488-鬼笔环肽-AbFluor™

Application range

To label cellular F-actin

Excitation/Emission wavelengths

Ex/Em=490/515 nm

Storage

Stored at -20℃ for 12 months, protected from light

Assay Principle

Phalloidin has the molecular formula C35H48N8O11S, molecular weight 788.87 and CAS number 17466-45-4. Phalloidin belongs to a class of toxins called phallotoxins, which are isolated from the death cap mushroom (Amanita phalloides). It is a bicyclic peptide that binds to F-actin specifically. Therefore, the distribution of F-actin can be very conveniently studied by using a fluorescent dye-labeled phalloidin. Inside the phalloidin, there is an unusual thioether bridge between cysteine and tryptophan, which can form an inner ring structure. When the pH is raised, the thioether is cleaved and the phalloidin loses its affinity for actin. AbFluor™ 488-Phalloidin selectively bound to F-actin, it is much higher photostability than the fluorescein-phalloidin conjugates. Phalloidin derivatives are convenient probes for labeling, identifying and quantitating F-actin in formaldehyde-fixed and permeabilized tissue sections, which can stain F-actin in cell cultures or cell-free experiments at nanomolar levels.

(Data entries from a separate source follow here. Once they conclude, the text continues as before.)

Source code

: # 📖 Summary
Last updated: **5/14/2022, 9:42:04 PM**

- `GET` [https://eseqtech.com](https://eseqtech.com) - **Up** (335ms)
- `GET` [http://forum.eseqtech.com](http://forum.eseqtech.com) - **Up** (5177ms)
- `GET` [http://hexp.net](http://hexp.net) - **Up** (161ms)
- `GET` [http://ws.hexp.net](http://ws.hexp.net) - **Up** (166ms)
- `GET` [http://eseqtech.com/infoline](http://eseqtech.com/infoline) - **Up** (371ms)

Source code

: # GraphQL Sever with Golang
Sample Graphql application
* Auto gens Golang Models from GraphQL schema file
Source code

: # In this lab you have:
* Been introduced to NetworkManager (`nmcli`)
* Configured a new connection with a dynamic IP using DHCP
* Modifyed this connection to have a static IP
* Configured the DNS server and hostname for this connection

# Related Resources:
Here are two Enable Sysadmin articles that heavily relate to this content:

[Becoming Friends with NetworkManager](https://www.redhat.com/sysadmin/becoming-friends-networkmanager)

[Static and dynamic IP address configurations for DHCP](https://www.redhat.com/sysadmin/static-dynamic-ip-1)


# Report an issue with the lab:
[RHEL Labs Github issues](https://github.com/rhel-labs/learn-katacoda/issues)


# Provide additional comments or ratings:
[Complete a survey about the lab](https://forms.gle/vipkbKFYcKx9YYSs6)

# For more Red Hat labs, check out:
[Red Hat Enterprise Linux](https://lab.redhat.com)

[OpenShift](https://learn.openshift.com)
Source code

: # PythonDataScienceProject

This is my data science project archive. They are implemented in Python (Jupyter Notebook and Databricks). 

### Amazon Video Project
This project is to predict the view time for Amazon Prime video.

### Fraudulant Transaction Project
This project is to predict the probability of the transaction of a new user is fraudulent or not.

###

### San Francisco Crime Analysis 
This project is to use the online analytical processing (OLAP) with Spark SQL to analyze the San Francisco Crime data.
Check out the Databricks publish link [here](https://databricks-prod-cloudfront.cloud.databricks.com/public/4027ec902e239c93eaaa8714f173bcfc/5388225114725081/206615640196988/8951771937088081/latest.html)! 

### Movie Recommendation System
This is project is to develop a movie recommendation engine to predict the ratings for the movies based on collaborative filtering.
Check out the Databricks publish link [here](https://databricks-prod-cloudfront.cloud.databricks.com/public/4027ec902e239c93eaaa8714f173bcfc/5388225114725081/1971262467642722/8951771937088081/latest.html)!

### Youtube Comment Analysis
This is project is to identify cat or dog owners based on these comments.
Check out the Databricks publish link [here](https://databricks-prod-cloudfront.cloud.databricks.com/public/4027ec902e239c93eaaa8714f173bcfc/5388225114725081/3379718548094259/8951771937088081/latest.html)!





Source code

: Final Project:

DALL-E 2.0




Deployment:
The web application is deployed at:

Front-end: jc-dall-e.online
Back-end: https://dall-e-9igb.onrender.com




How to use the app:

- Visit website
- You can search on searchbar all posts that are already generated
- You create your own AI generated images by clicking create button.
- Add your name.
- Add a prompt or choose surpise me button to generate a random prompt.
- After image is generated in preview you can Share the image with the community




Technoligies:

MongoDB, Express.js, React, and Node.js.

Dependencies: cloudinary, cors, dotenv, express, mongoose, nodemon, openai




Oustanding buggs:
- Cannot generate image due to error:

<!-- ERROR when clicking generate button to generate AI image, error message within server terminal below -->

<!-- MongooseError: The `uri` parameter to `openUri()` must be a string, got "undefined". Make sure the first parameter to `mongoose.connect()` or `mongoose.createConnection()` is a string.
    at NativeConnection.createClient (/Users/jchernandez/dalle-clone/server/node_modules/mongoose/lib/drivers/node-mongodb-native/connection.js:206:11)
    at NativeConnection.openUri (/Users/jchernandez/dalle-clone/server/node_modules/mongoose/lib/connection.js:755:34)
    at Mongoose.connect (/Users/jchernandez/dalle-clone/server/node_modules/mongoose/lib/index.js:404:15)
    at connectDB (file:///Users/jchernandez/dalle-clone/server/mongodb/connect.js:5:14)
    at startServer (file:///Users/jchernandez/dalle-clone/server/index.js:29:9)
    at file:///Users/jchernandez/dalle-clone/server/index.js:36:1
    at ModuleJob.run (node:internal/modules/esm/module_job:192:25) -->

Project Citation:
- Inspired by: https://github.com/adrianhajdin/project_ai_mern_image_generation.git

Figure1. Molecular diagram

Materials Supplied and Storage Conditions

Materials Required but Not Supplied

• Fluorescent microscope, precision pipettes, disposable pipette tips, 96-well plate for cell culture
• PBS, DMSO

Assay Procedure

1. Prepare 100×AbFluor™ 488-Phalloidin DMSO stock solution: by adding 500 µL of DMSO into the powder form vials. Then should be aliquoted and stored at -20℃. Protected from light and avoid freeze/thaw cycles.
2. Prepare 1×AbFluor™ 488-Phalloidin conjugate working solution: by adding 1 µL of 100× Phalloidin conjugate DMSO solution to 99 µL of 1× PBS.
3. Note: Because the optimal staining concentration used for different cells may be different, the dilution ratio can be appropriately adjusted according to the actual staining effect.
4. Grow cells directly on a coverslip in 96 well dish. Incubate in a CO2 incubator at 37℃ for at least 24 h before treatment.
5. Wash cells with PBS twice before fix cells with ice-cold 4% formaldehyde fixation for 15-30 min on the ice.
6. Note: Methanol can damage actin during the fixation process. So, it is best to avoid fixatives containing any methanol. The preferred fixative is formaldehyde free of methanol.
7. Wash cells with PBS three times and cells were permeabilized with 0.1% Triton X-100 in PBS for 10 min at room temperature.
8. Wash cells with PBS three times and Add 100 µL/well (96-well plate) of AbFluor™ 488-Phalloidin staining solution into cells, and stain cells for 30 min at room temperature.
9. Wash cells with PBS twice and viewed and recorded using fluorescence microscope. The AbFluor™ 488-Phalloidin has good light stability and the sample can be imaged in PBS, but for best effect, it can be observed using an anti-fluorescence quencher.

Precautions

1. Please immediately centrifugal the product to the bottom of the tube before use, and then conduct the subsequent experiments.
2. Phalloidin is harmful to human body, please wear a laboratory coat and disposable gloves to operate, pay attention to appropriate protection.
3. Fluorescent dyes all have quenching problems, please try to avoid light to slow down the quenching.